Interested you say you have to earn €12000 a year _as you have house rental & investments_. The average salary in Spain is around €13k, and its been said before regularly that without rent / mortgage you can live here for around €10 - 12k a year (a couple).


----------



## Bevdeforges

Hi, and welcome to the forum.

You're really putting yourself into a tough spot if you come to Spain (or any country) to find work without speaking the local language. Besides having to communicate with colleagues, bosses and customers, there is all the usual paperwork to deal with (taxes, banking, registrations) in the local language plus things like shopping, healthcare and entertainment.

If you're serious about moving to Spain (or anywhere else), it would be well worth it to start some language classes, even if only for six months or a year before you go.
Cheers,
Bev


----------



## sally phil

Something with a van ...yes!
no harm in getting about.hey..you obviosly do
Im glad to hear someone validate my calculations about what we will need to live on
Basically the plan is one of us works full time or we both work a part time job and if we both get full time work then we are laughing
We will save enough to see us through about 18 months to 2 years ....thats if the situation is as bad as the expats there paint it and we dont get any work at all....surely if you are determined enough and knock on enough doors you will get something eventually,there are enough shops bars and restaurants....are the people who say they cant find work really trying that hard or being too fussy? Im not trying to be cheeky ...just get a realistic view
I have an nvq3 in childcare and education and Im a qualified hairdresser,I ran a barbers for 4 years,managing 8 staff,training newbies,wages,accounts etc,and if I can work using my Quals then great but to be honest Id be just as happy serving coffees or cleaning rooms,even if we get jobs we hate,we only need to work half a day each so it cant be that bad
And Emilio will be 3 when we go so he will be in full time state school apparently ....even better,.....no childcare fees(except school hols)

We will be learning Spanish before we go but its hard because youre not hearing the language day in day out and you soon forget everything youve learnt so we will go over with basic spanish and intend on doing an intensive course maybe for 3 months when we first get there....while we are looking for work ....as we may have time on our hands!!

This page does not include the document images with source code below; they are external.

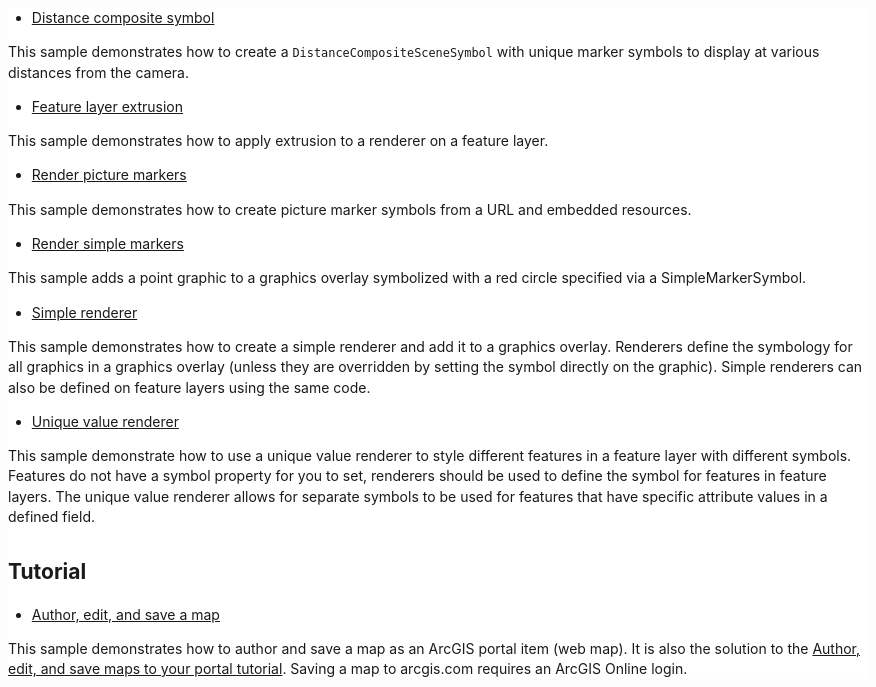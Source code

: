 * [Distance composite symbol](Xamarin.iOS/Samples/Symbology/UseDistanceCompositeSym)

This sample demonstrates how to create a `DistanceCompositeSceneSymbol` with unique marker symbols to display at various distances from the camera.

* [Feature layer extrusion](Xamarin.iOS/Samples/Symbology/FeatureLayerExtrusion)

This sample demonstrates how to apply extrusion to a renderer on a feature layer.

* [Render picture markers](Xamarin.iOS/Samples/Symbology/RenderPictureMarkers)

This sample demonstrates how to create picture marker symbols from a URL and embedded resources.

* [Render simple markers](Xamarin.iOS/Samples/Symbology/RenderSimpleMarkers)

This sample adds a point graphic to a graphics overlay symbolized with a red circle specified via a SimpleMarkerSymbol.

* [Simple renderer](Xamarin.iOS/Samples/Symbology/SimpleRenderers)

This sample demonstrates how to create a simple renderer and add it to a graphics overlay. Renderers define the symbology for all graphics in a graphics overlay (unless they are overridden by setting the symbol directly on the graphic). Simple renderers can also be defined on feature layers using the same code.

* [Unique value renderer](Xamarin.iOS/Samples/Symbology/RenderUniqueValues)

This sample demonstrate how to use a unique value renderer to style different features in a feature layer with different symbols. Features do not have a symbol property for you to set, renderers should be used to define the symbol for features in feature layers. The unique value renderer allows for separate symbols to be used for features that have specific attribute values in a defined field.

## Tutorial

* [Author, edit, and save a map](Xamarin.iOS/Samples/Tutorial/AuthorEditSaveMap)

This sample demonstrates how to author and save a map as an ArcGIS portal item (web map). It is also the solution to the [Author, edit, and save maps to your portal tutorial](https://developers.arcgis.com/net/latest/ios/guide/author-edit-and-save-maps-to-your-portal.htm). Saving a map to arcgis.com requires an ArcGIS Online login.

Anyone whos gone to that area and is doing ok...please Id love to hear a positive story
Thanks for your time
Sally


----------



## Bevdeforges

Sally,
Obviously, you're determined to try and make a go of it, no matter what people tell you. Let me recommend that you take a look at the information on Working in Spain on the EURES website. (This is an agency of the EU involved in employment.) EUROPA - EURES - Living & Working

They give a pretty unbiased picture of the working environment for Spain as a whole and for the various regions. Also some figures on the numbers of foreigners and the types of jobs for which there are "too many" or "not enough" applicants. It may give you some ideas.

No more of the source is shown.